Task objective :: Within the data that follows, set down exactly the lines from the one containing "Maarliefst 80\% van" through the one containing "worden, tenzij het", both ends included.

(Pictures paired with source code)
========================================================================

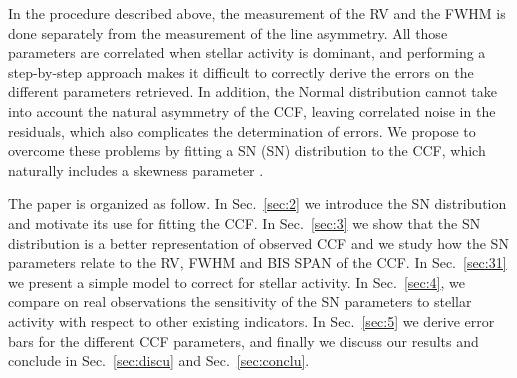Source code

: \documentclass[11pt, oneside]{article}
\begin{document}
In the procedure described above, the measurement of the RV and the FWHM is done separately from the measurement of the line asymmetry. All those parameters are correlated when stellar activity is dominant, and performing a step-by-step approach makes it difficult to correctly derive the errors on the different parameters retrieved. In addition, the Normal distribution cannot take into account the natural asymmetry of the CCF, leaving correlated noise in the residuals, which also complicates the determination of errors. We propose to overcome these problems by fitting a SN (SN) distribution to the CCF, which naturally includes a skewness parameter \citep[][]{Azzalini1985}.

The paper is organized as follow. In Sec.~\ref{sec:2} we introduce the SN distribution and motivate its use for fitting the CCF. In Sec.~\ref{sec:3} we show that the SN distribution is a better representation of observed CCF and we study how the SN parameters relate to the RV, FWHM and BIS SPAN of the CCF. In Sec.~\ref{sec:31} we present a simple model to correct for stellar activity. In Sec.~\ref{sec:4}, we compare on real observations the sensitivity of the SN parameters to stellar activity with respect to other existing indicators. In Sec.~\ref{sec:5} we derive error bars for the different CCF parameters, and finally we discuss our results and conclude in Sec.~\ref{sec:discu} and Sec.~\ref{sec:conclu}.

\end{document}
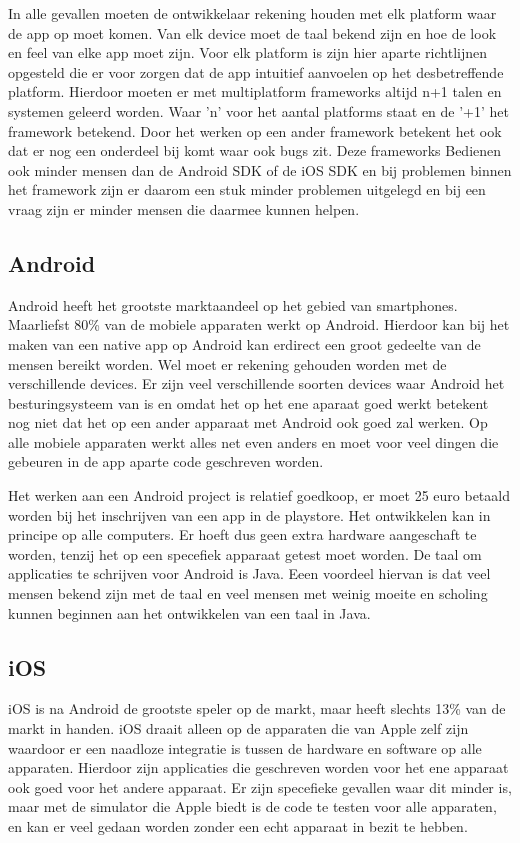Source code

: \documentclass[a4paper,11pt,oneside]{report}
\begin{document}
In alle gevallen moeten de ontwikkelaar rekening houden met elk platform waar de
app op moet komen. Van elk device moet de taal bekend zijn en hoe de look en
feel van elke app moet zijn. Voor elk platform is zijn hier aparte richtlijnen
opgesteld die er voor zorgen dat de app intuitief aanvoelen op het
desbetreffende platform. Hierdoor moeten er met multiplatform frameworks altijd
n+1 talen en systemen geleerd worden. Waar 'n' voor het aantal platforms staat
en de '+1' het framework betekend. Door het werken op een ander framework
betekent het ook dat er nog een onderdeel bij komt waar ook bugs zit. Deze
frameworks Bedienen ook minder mensen dan de Android SDK of de iOS SDK en bij
problemen binnen het framework zijn er daarom een stuk minder problemen
uitgelegd en bij een vraag zijn er minder mensen die daarmee kunnen helpen.

\subsection{Android}
Android heeft het grootste marktaandeel op het gebied van smartphones.
Maarliefst 80\% van de mobiele apparaten werkt op Android. Hierdoor kan bij het
maken van een native app op Android kan erdirect een groot gedeelte van de
mensen bereikt worden. Wel moet er rekening gehouden worden met de verschillende
devices. Er zijn veel verschillende soorten devices waar Android het
besturingsysteem van is en omdat het op het ene aparaat goed werkt betekent nog
niet dat het op een ander apparaat met Android ook goed zal werken. Op alle
mobiele apparaten werkt alles net even anders en moet voor veel dingen die
gebeuren in de app aparte code geschreven worden.

Het werken aan een Android project is relatief goedkoop, er moet 25 euro betaald
worden bij het inschrijven van een app in de playstore. Het ontwikkelen kan in
principe op alle computers. Er hoeft dus geen extra hardware aangeschaft te
worden, tenzij het op een specefiek apparaat getest moet worden. De taal om
applicaties te schrijven voor Android is Java. Eeen voordeel hiervan is dat veel
mensen bekend zijn met de taal en veel mensen met weinig moeite en scholing
kunnen beginnen aan het ontwikkelen van een taal in Java.


\subsection{iOS}
iOS is na Android de grootste speler op de markt, maar heeft slechts 13\% van de
markt in handen. iOS draait alleen op de apparaten die van Apple zelf zijn
waardoor er een naadloze integratie is tussen de hardware en software op alle
apparaten. Hierdoor zijn applicaties die geschreven worden voor het ene apparaat
ook goed voor het andere apparaat. Er zijn specefieke gevallen waar dit minder
is, maar met de simulator die Apple biedt is de code te testen voor alle
apparaten, en kan er veel gedaan worden zonder een echt apparaat in bezit te
hebben.
\end{document}
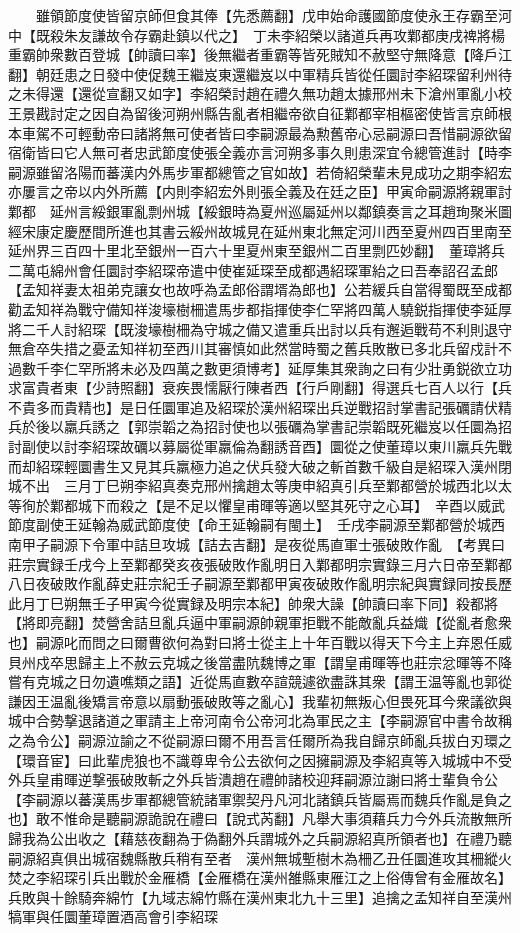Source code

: 　　雖領節度使皆留京師但食其俸【先悉薦翻】戊申始命護國節度使永王存霸至河中【既殺朱友謙故令存霸赴鎮以代之】　丁未李紹榮以諸道兵再攻鄴都庚戌禆將楊重霸帥衆數百登城【帥讀曰率】後無繼者重霸等皆死賊知不赦堅守無降意【降戶江翻】朝廷患之日發中使促魏王繼岌東還繼岌以中軍精兵皆從任圜討李紹琛留利州待之未得還【還從宣翻又如字】李紹榮討趙在禮久無功趙太據邢州未下滄州軍亂小校王景戡討定之因自為留後河朔州縣告亂者相繼帝欲自征鄴都宰相樞密使皆言京師根本車駕不可輕動帝曰諸將無可使者皆曰李嗣源最為勲舊帝心忌嗣源曰吾惜嗣源欲留宿衛皆曰它人無可者忠武節度使張全義亦言河朔多事久則患深宜令總管進討【時李嗣源雖留洛陽而蕃漢内外馬步軍都總管之官如故】若倚紹榮輩未見成功之期李紹宏亦屢言之帝以内外所薦【内則李紹宏外則張全義及在廷之臣】甲寅命嗣源將親軍討鄴都　延州言綏銀軍亂剽州城【綏銀時為夏州巡屬延州以鄰鎮奏言之耳趙珣聚米圖經宋康定慶歷間所進也其書云綏州故城見在延州東北無定河川西至夏州四百里南至延州界三百四十里北至銀州一百六十里夏州東至銀州二百里剽匹妙翻】　董璋將兵二萬屯綿州會任圜討李紹琛帝遣中使崔延琛至成都遇紹琛軍紿之曰吾奉詔召孟郎【孟知祥妻太祖弟克讓女也故呼為孟郎俗謂壻為郎也】公若緩兵自當得蜀既至成都勸孟知祥為戰守備知祥浚壕樹柵遣馬步都指揮使李仁罕將四萬人驍鋭指揮使李延厚將二千人討紹琛【既浚壕樹柵為守城之備又遣重兵出討以兵有邂逅戰苟不利則退守無倉卒失措之憂孟知祥初至西川其審慎如此然當時蜀之舊兵敗散已多北兵留戍計不過數千李仁罕所將未必及四萬之數更須博考】延厚集其衆詢之曰有少壯勇鋭欲立功求富貴者東【少詩照翻】衰疾畏懦厭行陳者西【行戶剛翻】得選兵七百人以行【兵不貴多而貴精也】是日任圜軍追及紹琛於漢州紹琛出兵逆戰招討掌書記張礪請伏精兵於後以羸兵誘之【郭崇韜之為招討使也以張礪為掌書記崇韜既死繼岌以任圜為招討副使以討李紹琛故礪以募屬從軍羸倫為翻誘音酉】圜從之使董璋以東川羸兵先戰而却紹琛輕圜書生又見其兵羸極力追之伏兵發大破之斬首數千級自是紹琛入漢州閉城不出　三月丁巳朔李紹真奏克邢州擒趙太等庚申紹真引兵至鄴都營於城西北以太等徇於鄴都城下而殺之【是不足以懼皇甫暉等適以堅其死守之心耳】　辛酉以威武節度副使王延翰為威武節度使【命王延翰嗣有閩土】　壬戌李嗣源至鄴都營於城西南甲子嗣源下令軍中詰旦攻城【詰去吉翻】是夜從馬直軍士張破敗作亂　【考異曰莊宗實録壬戌今上至鄴都癸亥夜張破敗作亂明日入鄴都明宗實錄三月六日帝至鄴都八日夜破敗作亂薛史莊宗紀壬子嗣源至鄴都甲寅夜破敗作亂明宗紀與實録同按長歷此月丁巳朔無壬子甲寅今從實録及明宗本紀】帥衆大譟【帥讀曰率下同】殺都將【將即亮翻】焚營舍詰旦亂兵逼中軍嗣源帥親軍拒戰不能敵亂兵益熾【從亂者愈衆也】嗣源叱而問之曰爾曹欲何為對曰將士從主上十年百戰以得天下今主上弃恩任威貝州戍卒思歸主上不赦云克城之後當盡阬魏博之軍【謂皇甫暉等也莊宗忿暉等不降嘗有克城之日勿遺噍類之語】近從馬直數卒諠競遽欲盡誅其衆【謂王温等亂也郭從謙因王温亂後矯言帝意以扇動張破敗等之亂心】我輩初無叛心但畏死耳今衆議欲與城中合勢撃退諸道之軍請主上帝河南令公帝河北為軍民之主【李嗣源官中書令故稱之為令公】嗣源泣諭之不從嗣源曰爾不用吾言任爾所為我自歸京師亂兵拔白刃環之【環音宦】曰此輩虎狼也不識尊卑令公去欲何之因擁嗣源及李紹真等入城城中不受外兵皇甫暉逆撃張破敗斬之外兵皆潰趙在禮帥諸校迎拜嗣源泣謝曰將士輩負令公【李嗣源以蕃漢馬步軍都總管統諸軍禦契丹凡河北諸鎮兵皆屬焉而魏兵作亂是負之也】敢不惟命是聽嗣源詭說在禮曰【說式芮翻】凡舉大事須藉兵力今外兵流散無所歸我為公出收之【藉慈夜翻為于偽翻外兵謂城外之兵嗣源紹真所領者也】在禮乃聽嗣源紹真俱出城宿魏縣散兵稍有至者　漢州無城塹樹木為柵乙丑任圜進攻其柵縱火焚之李紹琛引兵出戰於金雁橋【金雁橋在漢州雒縣東雁江之上俗傳曾有金雁故名】兵敗與十餘騎奔綿竹【九域志綿竹縣在漢州東北九十三里】追擒之孟知祥自至漢州犒軍與任圜董璋置酒高會引李紹琛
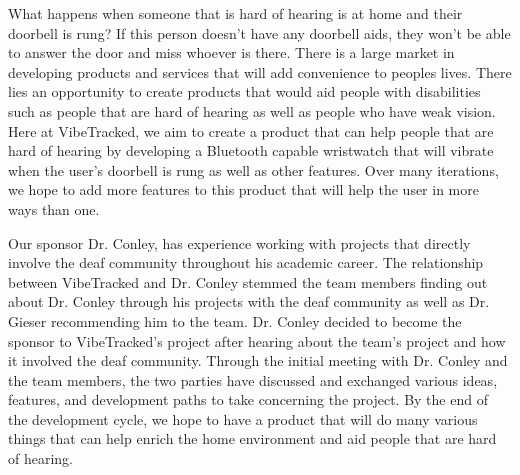 
What happens when someone that is hard of hearing is at home and their doorbell is rung? If this person doesn't have any doorbell aids, they won't be able to answer the door and miss whoever is there. There is a large market in developing products and services that will add convenience to peoples lives. There lies an opportunity to create products that would aid people with disabilities such as people that are hard of hearing as well as people who have weak vision. Here at VibeTracked, we aim to create a product that can help people that are hard of hearing by developing a Bluetooth capable wristwatch that will vibrate when the user's doorbell is rung as well as other features. Over many iterations, we hope to add more features to this product that will help the user in more ways than one. 

Our sponsor Dr. Conley, has experience working with projects that directly involve the deaf community throughout his academic career. The relationship between VibeTracked and Dr. Conley stemmed the team members finding out about Dr. Conley through his projects with the deaf community as well as Dr. Gieser recommending him to the team. Dr. Conley decided to become the sponsor to VibeTracked's project after hearing about the team's project and how it involved the deaf community. Through the initial meeting with Dr. Conley and the team members, the two parties have discussed and exchanged various ideas, features, and development paths to take concerning the project. By the end of the development cycle, we hope to have a product that will do many various things that can help enrich the home environment and aid people that are hard of hearing. 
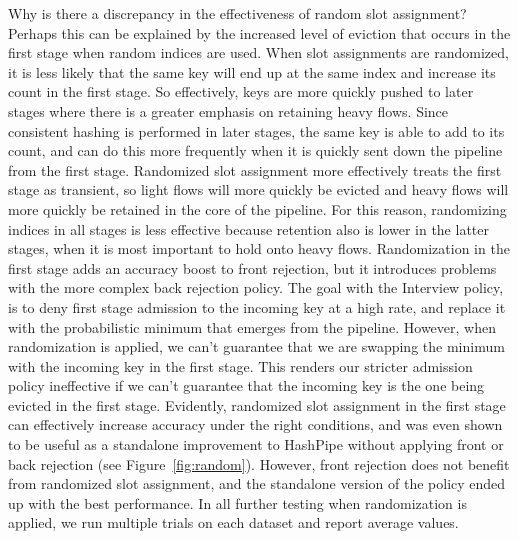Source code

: Why is there a discrepancy in the effectiveness of random slot assignment? Perhaps this can be explained by the increased level of eviction that occurs in the first stage when random indices are used. When slot assignments are randomized, it is less likely that the same key will end up at the same index and increase its count in the first stage. So effectively, keys are more quickly pushed to later stages where there is a greater emphasis on retaining heavy flows. Since consistent hashing is performed in later stages, the same key is able to add to its count, and can do this more frequently when it is quickly sent down the pipeline from the first stage. Randomized slot assignment more effectively treats the first stage as transient, so light flows will more quickly be evicted and heavy flows will more quickly be retained in the core of the pipeline. For this reason, randomizing indices in all stages is less effective because retention also is lower in the latter stages, when it is most important to hold onto heavy flows. Randomization in the first stage adds an accuracy boost to front rejection, but it introduces problems with the more complex back rejection policy. The goal with the Interview policy, is to deny first stage admission to the incoming key at a high rate, and replace it with the probabilistic minimum that emerges from the pipeline. However, when randomization is applied, we can't guarantee that we are swapping the minimum with the incoming key in the first stage. This renders our stricter admission policy ineffective if we can't guarantee that the incoming key is the one being evicted in the first stage. Evidently, randomized slot assignment in the first stage can effectively increase accuracy under the right conditions, and was even shown to be useful as a standalone improvement to HashPipe without applying front or back rejection (see Figure~\ref{fig:random}). However, front rejection does not benefit from randomized slot assignment, and the standalone version of the policy ended up with the best performance. In all further testing when randomization is applied, we run multiple trials on each dataset and report average values.
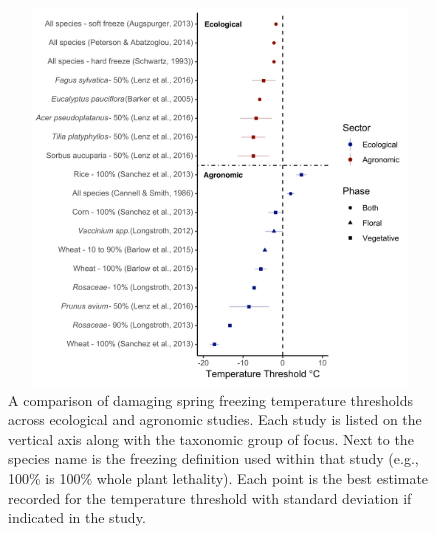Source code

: \documentclass{article}\usepackage[]{graphicx}\usepackage[]{color}
\begin{document}
\begin{figure} [H] 
 \begin{center}
 \includegraphics[width=12cm, height=10cm]{..//figures/temperaturethreshold_color.pdf} 
 \caption{A comparison of damaging spring freezing temperature thresholds across ecological and agronomic studies. Each study is listed on the vertical axis along with the taxonomic group of focus. Next to the species name is the freezing definition used within that study (e.g., 100\% is 100\% whole plant lethality). Each point is the best estimate recorded for the temperature threshold with standard deviation if indicated in the study.}\label{fig:temp} 
 \end{center}
 \end{figure}
\end{document}
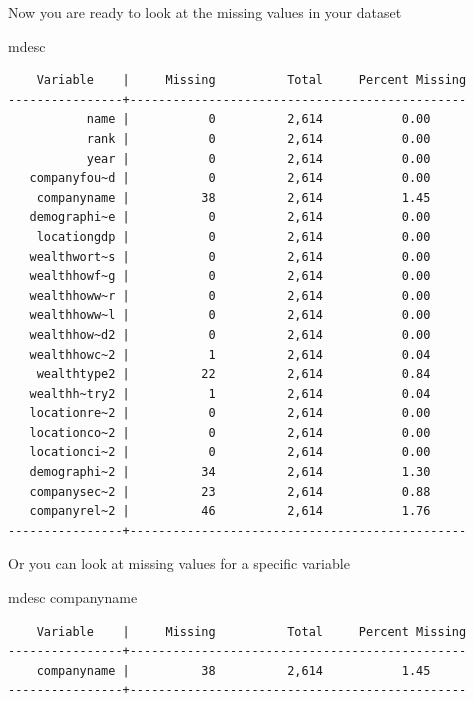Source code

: \documentclass[
]{book}
\newenvironment{Shaded}{\begin{snugshade}}{\end{snugshade}}
\newcommand{\NormalTok}[1]{#1}
\begin{document}
Now you are ready to look at the missing values in your dataset

\begin{Shaded}
\begin{Highlighting}[]
\NormalTok{mdesc}
\end{Highlighting}
\end{Shaded}

\begin{verbatim}
    Variable    |     Missing          Total     Percent Missing
----------------+-----------------------------------------------
           name |           0          2,614           0.00
           rank |           0          2,614           0.00
           year |           0          2,614           0.00
   companyfou~d |           0          2,614           0.00
    companyname |          38          2,614           1.45
   demographi~e |           0          2,614           0.00
    locationgdp |           0          2,614           0.00
   wealthwort~s |           0          2,614           0.00
   wealthhowf~g |           0          2,614           0.00
   wealthhoww~r |           0          2,614           0.00
   wealthhoww~l |           0          2,614           0.00
   wealthhow~d2 |           0          2,614           0.00
   wealthhowc~2 |           1          2,614           0.04
    wealthtype2 |          22          2,614           0.84
   wealthh~try2 |           1          2,614           0.04
   locationre~2 |           0          2,614           0.00
   locationco~2 |           0          2,614           0.00
   locationci~2 |           0          2,614           0.00
   demographi~2 |          34          2,614           1.30
   companysec~2 |          23          2,614           0.88
   companyrel~2 |          46          2,614           1.76
----------------+-----------------------------------------------
\end{verbatim}

Or you can look at missing values for a specific variable

\begin{Shaded}
\begin{Highlighting}[]
\NormalTok{mdesc companyname}
\end{Highlighting}
\end{Shaded}

\begin{verbatim}
    Variable    |     Missing          Total     Percent Missing
----------------+-----------------------------------------------
    companyname |          38          2,614           1.45
----------------+-----------------------------------------------
\end{verbatim}
\end{document}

========================================================================

Written response ::
Maarliefst 80\% van de mobiele apparaten werkt op Android. Hierdoor kan bij het
maken van een native app op Android kan erdirect een groot gedeelte van de
mensen bereikt worden. Wel moet er rekening gehouden worden met de verschillende
devices. Er zijn veel verschillende soorten devices waar Android het
besturingsysteem van is en omdat het op het ene aparaat goed werkt betekent nog
niet dat het op een ander apparaat met Android ook goed zal werken. Op alle
mobiele apparaten werkt alles net even anders en moet voor veel dingen die
gebeuren in de app aparte code geschreven worden.

Het werken aan een Android project is relatief goedkoop, er moet 25 euro betaald
worden bij het inschrijven van een app in de playstore. Het ontwikkelen kan in
principe op alle computers. Er hoeft dus geen extra hardware aangeschaft te
worden, tenzij het op een specefiek apparaat getest moet worden. De taal om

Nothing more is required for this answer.